Independent O.C. Banks Report Losses Totaling $28.9 Million : Recession: The figures, for first nine months of 1993, reflect results of the long-running economic downturn.


Orange County's community banks, reflecting the long-running recession, recorded a combined loss of $28.9 million through the first nine months of 1993 and will probably report a significant loss for the year.

Only 10 of the 27 independent banks based in the county posted profits for the period, and losses cut into capital--the final cushion against losses--at a number of institutions, according to federal statistics compiled by Sheshunoff Information Services Inc. in Austin, Tex.

"Most of it is economy-related," said Robert P. Zingg, president of Colonial Bank in Santa Ana. Foreclosures in the county, for instance, rose to a record level last year.

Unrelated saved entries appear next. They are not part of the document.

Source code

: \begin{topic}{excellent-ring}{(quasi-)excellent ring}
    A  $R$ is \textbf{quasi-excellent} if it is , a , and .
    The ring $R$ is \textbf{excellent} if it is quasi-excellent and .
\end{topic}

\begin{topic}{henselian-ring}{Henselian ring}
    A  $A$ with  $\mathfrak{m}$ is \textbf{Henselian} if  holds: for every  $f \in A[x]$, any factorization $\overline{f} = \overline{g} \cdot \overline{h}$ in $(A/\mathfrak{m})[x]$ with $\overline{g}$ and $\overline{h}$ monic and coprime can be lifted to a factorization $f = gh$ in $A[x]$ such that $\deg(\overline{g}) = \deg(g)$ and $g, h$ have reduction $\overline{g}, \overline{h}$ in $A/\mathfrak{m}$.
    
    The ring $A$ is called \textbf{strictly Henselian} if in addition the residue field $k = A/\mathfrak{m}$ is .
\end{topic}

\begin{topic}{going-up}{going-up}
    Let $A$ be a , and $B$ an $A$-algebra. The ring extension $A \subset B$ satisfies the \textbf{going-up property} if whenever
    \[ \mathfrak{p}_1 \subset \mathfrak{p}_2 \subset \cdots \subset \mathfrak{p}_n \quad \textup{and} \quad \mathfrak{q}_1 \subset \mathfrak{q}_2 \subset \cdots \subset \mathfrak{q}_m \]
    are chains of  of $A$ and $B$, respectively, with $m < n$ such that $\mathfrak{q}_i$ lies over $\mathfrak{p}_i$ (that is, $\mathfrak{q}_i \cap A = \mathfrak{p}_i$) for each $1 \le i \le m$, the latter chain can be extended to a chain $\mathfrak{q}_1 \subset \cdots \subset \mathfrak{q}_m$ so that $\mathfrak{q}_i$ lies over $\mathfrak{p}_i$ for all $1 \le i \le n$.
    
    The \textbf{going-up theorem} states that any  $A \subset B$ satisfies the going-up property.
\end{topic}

Most of the problems at the banks stem from the erosion of real estate values, said Edward J. Carpenter, an Irvine banking consultant.

Real estate typically is used as collateral for loans, he said, and the long decline in property values has undermined the safety of numerous loans, forcing banks to stash huge chunks of money in reserve for possible losses. Those reserves typically come from would-be profits and capital, Carpenter said, and banks should have enough in reserve now to cover problem loans.

Zingg noted that the recession has crippled banks' commercial customers.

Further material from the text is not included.